MONTREAL -- Canada bans most guns and has a minuscule number of gun-related homicides a year. But, worried about smuggled firearms from the United States, its government is preparing to stiffen its already tough gun laws and step up border surveillance.
Prime Minister Justin Trudeau has promised new regulations and a string of measures to counter gun smuggling, which is regarded here as a dangerous problem underscoring the United States' much looser firearm laws.
The move comes as police have discovered an increased number of high-powered handguns, semiautomatic and automatic weapons in Canadian cities.
Since 2005, Toronto has had the worst of it. As gun battles broke out across the city between rival street gangs that year, innocent people got caught in the crossfire.
Jane Creba, 15, was killed when gang members began firing through Christmas holiday crowds downtown. The high school student became a symbol of what came to be known as the Year of the Gun.
Homicides in Toronto spiked to 80 in 2005, from 64 in 2004, and the majority were shooting-related. About 70 percent of the guns used were handguns and automatic weapons smuggled from the United States, police say.
Since then, the number of shootings has decreased, but the danger still lurks. How many trafficked guns cross the border is unknown. But the Canadian Border Services Agency said there has been a continued increase in gun seizures. In 2012, agents seized 226 illegal weapons (mostly handguns). By 2015, that figure had risen to 316.
Toronto police last month responded to the threat posed by high-powered firearms by announcing that the city's 17 precincts would acquire 50 semiautomatic, short-barreled assault rifles, raising fears about the militarization of Canadian police.

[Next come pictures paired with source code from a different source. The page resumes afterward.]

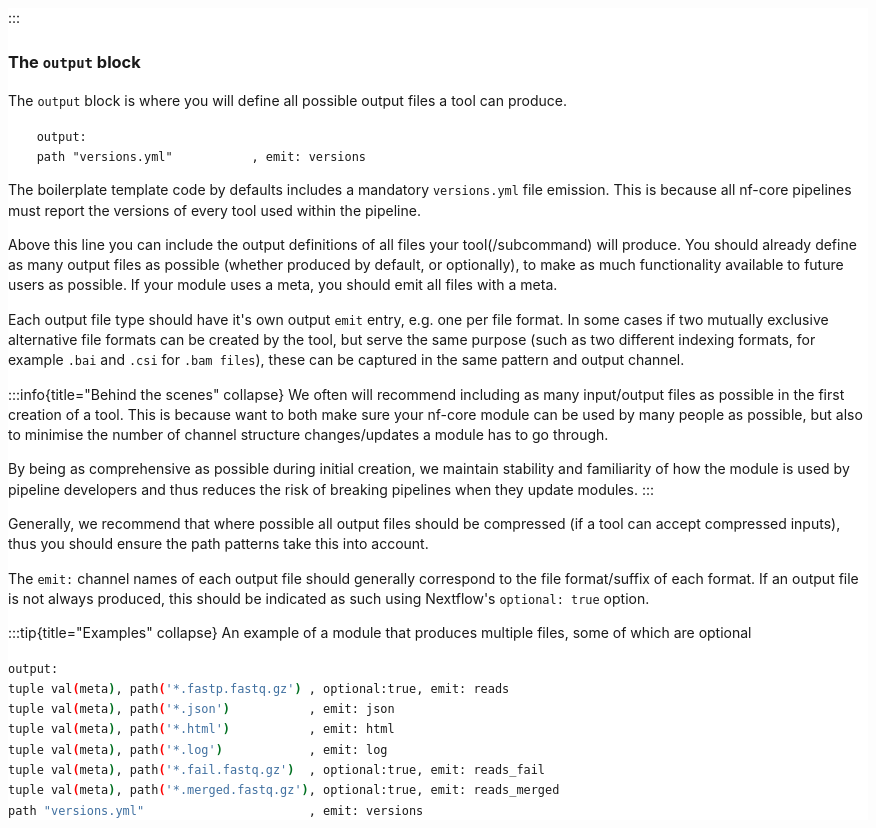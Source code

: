 :::

### The `output` block

The `output` block is where you will define all possible output files a tool can produce.

```nextflow
    output:
    path "versions.yml"           , emit: versions
```

The boilerplate template code by defaults includes a mandatory `versions.yml` file emission.
This is because all nf-core pipelines must report the versions of every tool used within the pipeline.

Above this line you can include the output definitions of all files your tool(/subcommand) will produce.
You should already define as many output files as possible (whether produced by default, or optionally), to make as much functionality available to future users as possible.
If your module uses a meta, you should emit all files with a meta.

Each output file type should have it's own output `emit` entry, e.g. one per file format.
In some cases if two mutually exclusive alternative file formats can be created by the tool, but serve the same purpose (such as two different indexing formats, for example `.bai` and `.csi` for `.bam files`), these can be captured in the same pattern and output channel.

:::info{title="Behind the scenes" collapse}
We often will recommend including as many input/output files as possible in the first creation of a tool.
This is because want to both make sure your nf-core module can be used by many people as possible, but also to minimise the number of channel structure changes/updates a module has to go through.

By being as comprehensive as possible during initial creation, we maintain stability and familiarity of how the module is used by pipeline developers and thus reduces the risk of breaking pipelines when they update modules.
:::

Generally, we recommend that where possible all output files should be compressed (if a tool can accept compressed inputs), thus you should ensure the path patterns take this into account.

The `emit:` channel names of each output file should generally correspond to the file format/suffix of each format.
If an output file is not always produced, this should be indicated as such using Nextflow's `optional: true` option.

:::tip{title="Examples" collapse}
An example of a module that produces multiple files, some of which are optional

```bash
output:
tuple val(meta), path('*.fastp.fastq.gz') , optional:true, emit: reads
tuple val(meta), path('*.json')           , emit: json
tuple val(meta), path('*.html')           , emit: html
tuple val(meta), path('*.log')            , emit: log
tuple val(meta), path('*.fail.fastq.gz')  , optional:true, emit: reads_fail
tuple val(meta), path('*.merged.fastq.gz'), optional:true, emit: reads_merged
path "versions.yml"                       , emit: versions
```
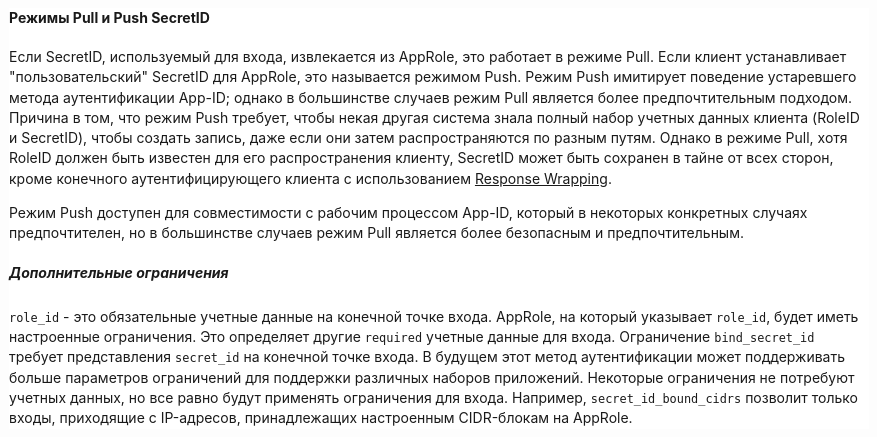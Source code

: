 #### Режимы Pull и Push SecretID

Если SecretID, используемый для входа, извлекается из AppRole, это работает в режиме Pull. Если клиент устанавливает "пользовательский" SecretID для AppRole, это называется режимом Push. Режим Push имитирует поведение устаревшего метода аутентификации App-ID; однако в большинстве случаев режим Pull является более предпочтительным подходом. Причина в том, что режим Push требует, чтобы некая другая система знала полный набор учетных данных клиента (RoleID и SecretID), чтобы создать запись, даже если они затем распространяются по разным путям. Однако в режиме Pull, хотя RoleID должен быть известен для его распространения клиенту, SecretID может быть сохранен в тайне от всех сторон, кроме конечного аутентифицирующего клиента с использованием [Response Wrapping](/vault/docs/concepts/response-wrapping).

Режим Push доступен для совместимости с рабочим процессом App-ID, который в некоторых конкретных случаях предпочтителен, но в большинстве случаев режим Pull является более безопасным и предпочтительным.

##### Дополнительные ограничения

`role_id` - это обязательные учетные данные на конечной точке входа. AppRole, на который указывает `role_id`, будет иметь настроенные ограничения. Это определяет другие `required` учетные данные для входа. Ограничение `bind_secret_id` требует представления `secret_id` на конечной точке входа. В будущем этот метод аутентификации может поддерживать больше параметров ограничений для поддержки различных наборов приложений. Некоторые ограничения не потребуют учетных данных, но все равно будут применять ограничения для входа. Например, `secret_id_bound_cidrs` позволит только входы, приходящие с IP-адресов, принадлежащих настроенным CIDR-блокам на AppRole.
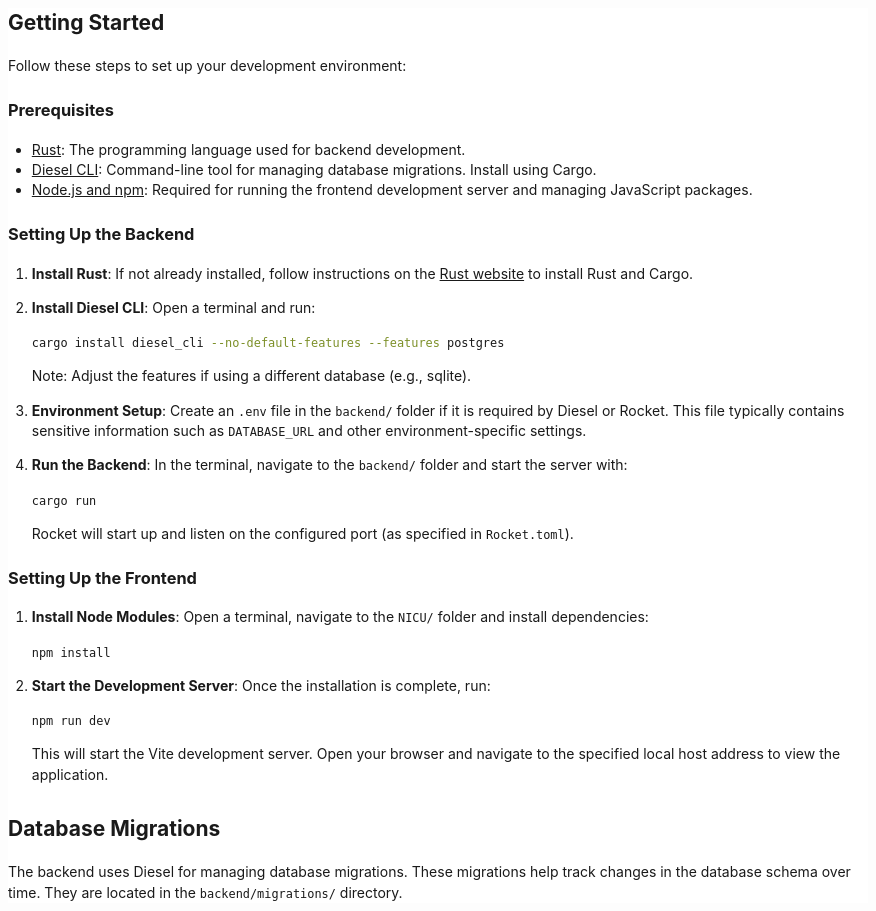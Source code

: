 ## Getting Started

Follow these steps to set up your development environment:

### Prerequisites

- [Rust](https://www.rust-lang.org/tools/install): The programming language used for backend development.
- [Diesel CLI](https://diesel.rs/guides/getting-started/): Command-line tool for managing database migrations. Install using Cargo.
- [Node.js and npm](https://nodejs.org/): Required for running the frontend development server and managing JavaScript packages.

### Setting Up the Backend

1. **Install Rust**: If not already installed, follow instructions on the [Rust website](https://www.rust-lang.org/tools/install) to install Rust and Cargo.

2. **Install Diesel CLI**: Open a terminal and run:
   ```bash
   cargo install diesel_cli --no-default-features --features postgres
   ```
   Note: Adjust the features if using a different database (e.g., sqlite).

3. **Environment Setup**: Create an `.env` file in the `backend/` folder if it is required by Diesel or Rocket. This file typically contains sensitive information such as `DATABASE_URL` and other environment-specific settings.

4. **Run the Backend**: In the terminal, navigate to the `backend/` folder and start the server with:
   ```bash
   cargo run
   ```
   Rocket will start up and listen on the configured port (as specified in `Rocket.toml`).

### Setting Up the Frontend

1. **Install Node Modules**: Open a terminal, navigate to the `NICU/` folder and install dependencies:
   ```bash
   npm install
   ```

2. **Start the Development Server**: Once the installation is complete, run:
   ```bash
   npm run dev
   ```
   This will start the Vite development server. Open your browser and navigate to the specified local host address to view the application.

## Database Migrations

The backend uses Diesel for managing database migrations. These migrations help track changes in the database schema over time. They are located in the `backend/migrations/` directory.
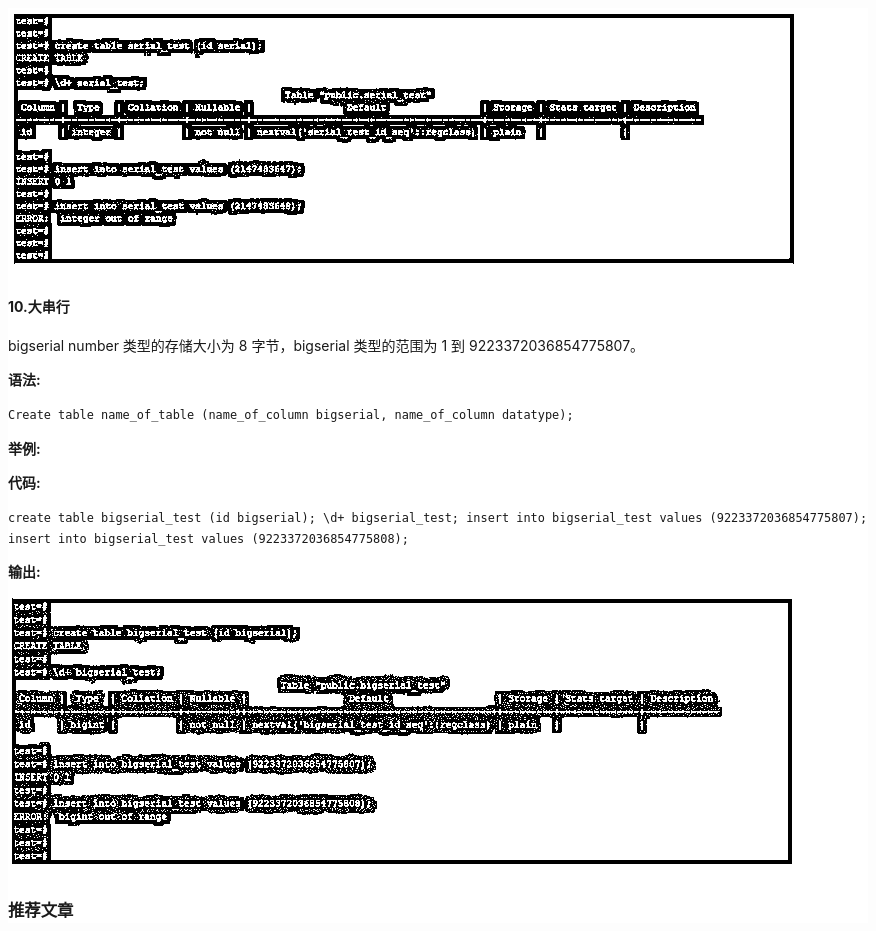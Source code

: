 ![PostgreSQL Number Types 9](img/398186017012b790c0c6ff07c9bb3778.png)



#### 10.大串行

bigserial number 类型的存储大小为 8 字节，bigserial 类型的范围为 1 到 9223372036854775807。

**语法:**

`Create table name_of_table (name_of_column bigserial, name_of_column datatype);`

**举例:**

**代码:**

`create table bigserial_test (id bigserial);
\d+ bigserial_test;
insert into bigserial_test values (9223372036854775807);
insert into bigserial_test values (9223372036854775808);`

**输出:**

![PostgreSQL Number Types 10](img/2c7bd1f565551fbb42d0aaf6d2e97dd0.png)



### 推荐文章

Toronto Police Chief Mark Saunders told reporters in December that police had seized 11 machine guns, adding that he was worried about officer safety.
Yet compared with the United States, the incidence of gun violence in Canada is almost minute. The latest figures, from 2014, show only 156 gun-related homicides in Canada compared with 10,945 in its more populous southern neighbor.
What alarms Canadians is that recent figures show an increase of 21 gun-related killings in 2014, a rise of 14 percent.
Trudeau promised in December to introduce stricter laws that would "get handguns and assault weapons off our streets."
The country's 5,526-mile border with the United States makes smuggling into Canada a relatively easy game, particularly in the Great Lakes and St. Lawrence River regions.
Yet smugglers still employ some deviously clever tactics.
In one recent investigation, Toronto police discovered that Canadian smugglers were attaching handguns and GPS devices to the undercarriages of vehicles owned by Ontario residents attending sports events in the Detroit area. The smugglers then tracked the cars back into Canada, where they removed the weapons without the vehicle owner's knowledge.
In Quebec, police traced more than a dozen handguns used in gang-related killings to a man in Burlington, Vt., who had ordered them legally through the mail and then sold them to smugglers who took them across the St. Lawrence River into Canada.
"Unfortunately it is easier to get a gun illegally in Canada than it is to get one legally," said Blair Hagen, executive vice president of the National Firearms Association.
Handguns in Canada are forbidden -- apart from certain low-caliber types used for target shooting. So are machine guns, semiautomatics (except for target shooting), silencers and large magazines.
To obtain a gun license, Canadians must go through extensive background checks that include criminal-record and mental-health checks as well as interviews with family members and former spouses. The application process can take up to six months.
Nothing in the Canadian constitution even remotely implies a right to own a firearm. Still, Canada is a nation of about 2 million registered gun owners -- mostly hunters -- who own an estimated 10 million to 20 million firearms. Many of these guns are in remote northern communities such as La Loche, Saskatchewan, where a teenager used a rifle to kill four people last month.
Canadian gun ownership is dwarfed by the estimated 357 million firearms owned by Americans, more than the U.S. population, according to a 2012 Congressional Research Service report and Washington Post estimate.
The Canadian government's proposed measures would include spending 100 million Canadian dollars -- about 72 million U.S. dollars -- annually to investigate gun smuggling. The money also would be used to install devices at border stations to "detect and halt illegal guns from the United States."
These could include hand-held X-ray devices or much larger machines that a vehicle would drive through. Canada already uses these devices for containers and commercial vehicles in its busier border stations.
In addition, the government has promised to pass a measure requiring gun importers to engrave the import year and country of manufacture on their products. Officials say this would help police identify trafficked firearms and move quickly to plug holes in border surveillance.
Gun lobby groups say the proposals would make it more difficult for law-abiding citizens to possess guns while doing nothing to stop crime.
Tony Bernardo, executive director of the Canadian Shooting Sports Association and its lobbying group, the Canadian Institute for Legislative Action, said the proposals to imprint firearms with the information is simply a "system to harass the Canadian industry and it will add to the cost [of a gun] by a couple of hundred dollars."